Saved entries
..........

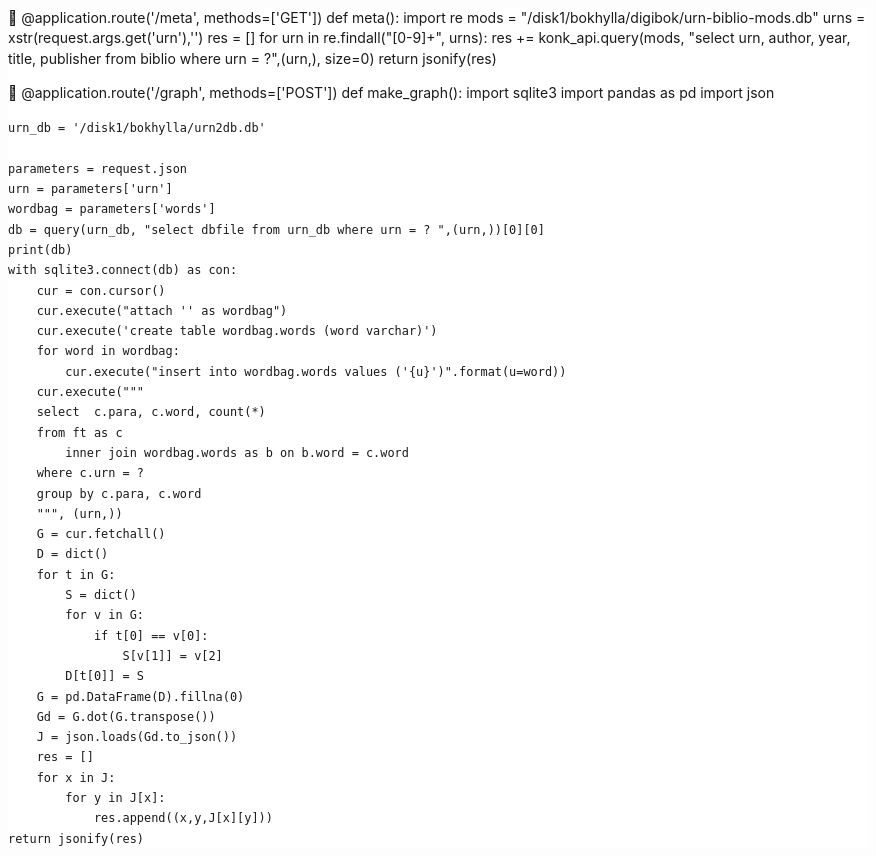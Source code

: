 
@application.route('/meta', methods=['GET'])
def meta():
    import re
    mods = "/disk1/bokhylla/digibok/urn-biblio-mods.db"
    urns = xstr(request.args.get('urn'),'')
    res = []
    for urn in re.findall("[0-9]+", urns):
        res += konk_api.query(mods, "select urn, author, year, title, publisher from biblio where urn = ?",(urn,), size=0)
    return jsonify(res)


@application.route('/graph', methods=['POST'])
def make_graph():
    import sqlite3
    import pandas as pd
    import json
    
    
    urn_db = '/disk1/bokhylla/urn2db.db'
    
    parameters = request.json
    urn = parameters['urn']
    wordbag = parameters['words']
    db = query(urn_db, "select dbfile from urn_db where urn = ? ",(urn,))[0][0]
    print(db)
    with sqlite3.connect(db) as con:
        cur = con.cursor()
        cur.execute("attach '' as wordbag")
        cur.execute('create table wordbag.words (word varchar)')
        for word in wordbag:
            cur.execute("insert into wordbag.words values ('{u}')".format(u=word))
        cur.execute("""
        select  c.para, c.word, count(*) 
        from ft as c 
            inner join wordbag.words as b on b.word = c.word 
        where c.urn = ?
        group by c.para, c.word
        """, (urn,))
        G = cur.fetchall()
        D = dict()
        for t in G:
            S = dict()
            for v in G:
                if t[0] == v[0]:
                    S[v[1]] = v[2]
            D[t[0]] = S
        G = pd.DataFrame(D).fillna(0)
        Gd = G.dot(G.transpose())
        J = json.loads(Gd.to_json())
        res = []
        for x in J:
            for y in J[x]:
                res.append((x,y,J[x][y]))
    return jsonify(res)
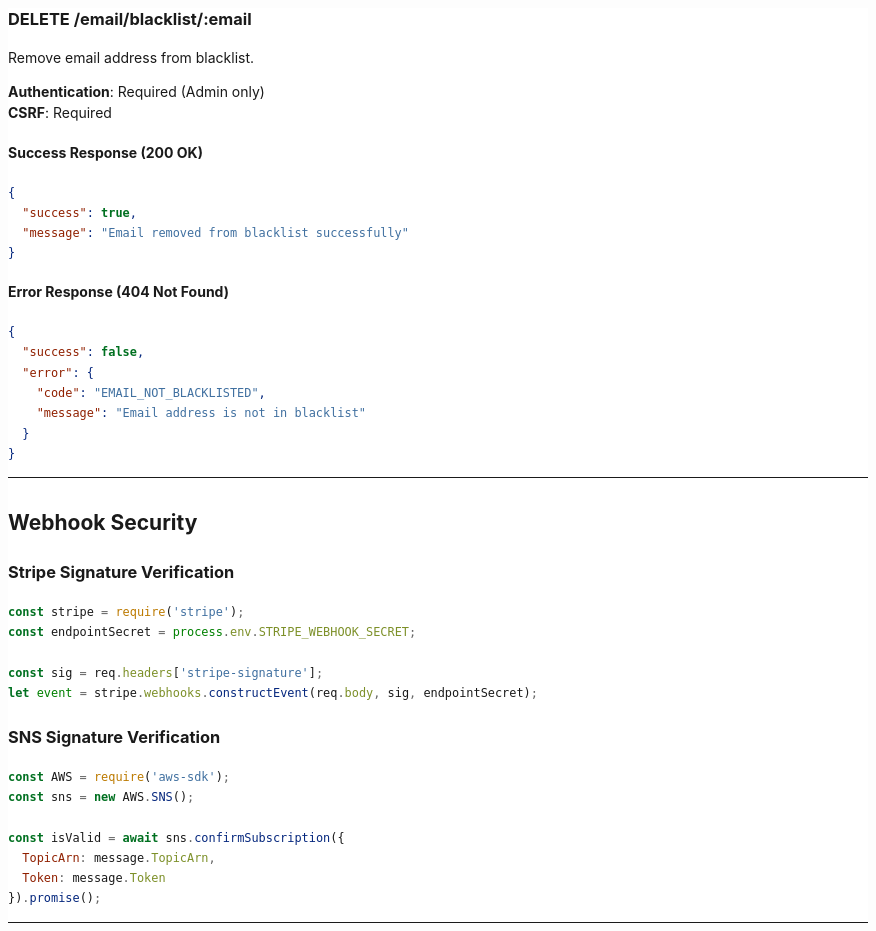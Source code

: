 
### DELETE /email/blacklist/:email

Remove email address from blacklist.

**Authentication**: Required (Admin only)  
**CSRF**: Required

#### Success Response (200 OK)
```json
{
  "success": true,
  "message": "Email removed from blacklist successfully"
}
```

#### Error Response (404 Not Found)
```json
{
  "success": false,
  "error": {
    "code": "EMAIL_NOT_BLACKLISTED",
    "message": "Email address is not in blacklist"
  }
}
```

---

## Webhook Security

### Stripe Signature Verification
```javascript
const stripe = require('stripe');
const endpointSecret = process.env.STRIPE_WEBHOOK_SECRET;

const sig = req.headers['stripe-signature'];
let event = stripe.webhooks.constructEvent(req.body, sig, endpointSecret);
```

### SNS Signature Verification
```javascript
const AWS = require('aws-sdk');
const sns = new AWS.SNS();

const isValid = await sns.confirmSubscription({
  TopicArn: message.TopicArn,
  Token: message.Token
}).promise();
```

---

..........

Aim of the exercise
Check every line above for the word "request" and copy those that have it.

Exercise solution
    urns = xstr(request.args.get('urn'),'')
    parameters = request.json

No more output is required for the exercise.